*Work to complete*: Write out the entries below exactly, starting at the first line and stopping after the line that contains "would helpful to"; skip all pictures.

*-*-*

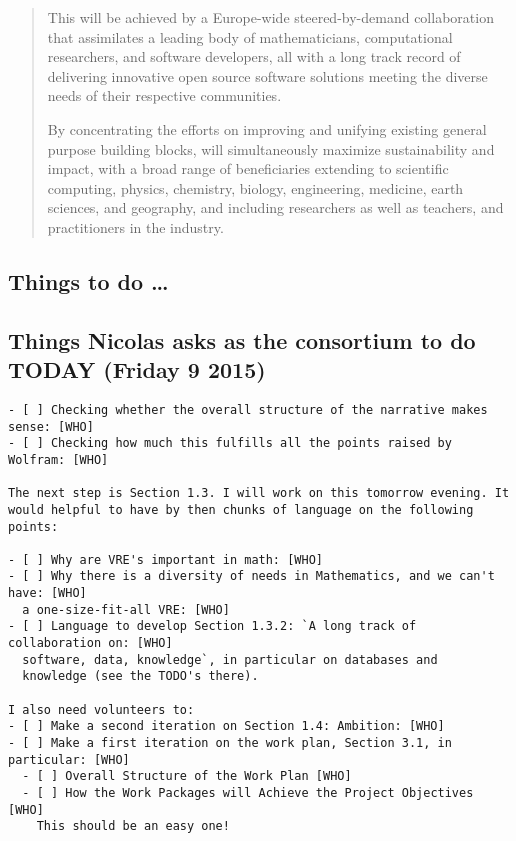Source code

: \documentclass[noworkareas,deliverables,\classoptions]{euproposal}       %
\begin{document}
\begin{proposal}
\begin{abstract}
  This will be achieved by a Europe-wide steered-by-demand
  collaboration that assimilates a leading body of mathematicians,
  computational researchers, and software developers, all with a long
  track record of delivering innovative open source software solutions
  meeting the diverse needs of their respective communities.

  By concentrating the efforts on improving and unifying existing
  general purpose building blocks, \TheProject will simultaneously
  maximize sustainability and impact, with a broad range of
  beneficiaries extending to scientific computing, physics, chemistry,
  biology, engineering, medicine, earth sciences, and geography, and
  including researchers as well as teachers, and practitioners in the
  industry.

\end{abstract}
\ifsubmit\else\setcounter{tocdepth}{4}\fi
\tableofcontents



\begin{draft}
\section*{Things to do \dots}
\subsection*{Things Nicolas asks as the consortium to do TODAY (Friday 9 2015)}
\begin{verbatim}
- [ ] Checking whether the overall structure of the narrative makes sense: [WHO]
- [ ] Checking how much this fulfills all the points raised by Wolfram: [WHO]

The next step is Section 1.3. I will work on this tomorrow evening. It
would helpful to have by then chunks of language on the following points:

- [ ] Why are VRE's important in math: [WHO]
- [ ] Why there is a diversity of needs in Mathematics, and we can't have: [WHO]
  a one-size-fit-all VRE: [WHO]
- [ ] Language to develop Section 1.3.2: `A long track of collaboration on: [WHO]
  software, data, knowledge`, in particular on databases and
  knowledge (see the TODO's there).

I also need volunteers to:
- [ ] Make a second iteration on Section 1.4: Ambition: [WHO]
- [ ] Make a first iteration on the work plan, Section 3.1, in particular: [WHO]
  - [ ] Overall Structure of the Work Plan [WHO]
  - [ ] How the Work Packages will Achieve the Project Objectives [WHO]
    This should be an easy one!


\end{verbatim}
\end{draft}
\end{proposal}
\end{document}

*-*-*

*Solved exercise*:
Source code

: \documentclass[noworkareas,deliverables,\classoptions]{euproposal}       %
\begin{document}
\begin{proposal}
\begin{abstract}
  This will be achieved by a Europe-wide steered-by-demand
  collaboration that assimilates a leading body of mathematicians,
  computational researchers, and software developers, all with a long
  track record of delivering innovative open source software solutions
  meeting the diverse needs of their respective communities.

  By concentrating the efforts on improving and unifying existing
  general purpose building blocks, \TheProject will simultaneously
  maximize sustainability and impact, with a broad range of
  beneficiaries extending to scientific computing, physics, chemistry,
  biology, engineering, medicine, earth sciences, and geography, and
  including researchers as well as teachers, and practitioners in the
  industry.

\end{abstract}
\ifsubmit\else\setcounter{tocdepth}{4}\fi
\tableofcontents



\begin{draft}
\section*{Things to do \dots}
\subsection*{Things Nicolas asks as the consortium to do TODAY (Friday 9 2015)}
\begin{verbatim}
- [ ] Checking whether the overall structure of the narrative makes sense: [WHO]
- [ ] Checking how much this fulfills all the points raised by Wolfram: [WHO]

The next step is Section 1.3. I will work on this tomorrow evening. It
would helpful to have by then chunks of language on the following points:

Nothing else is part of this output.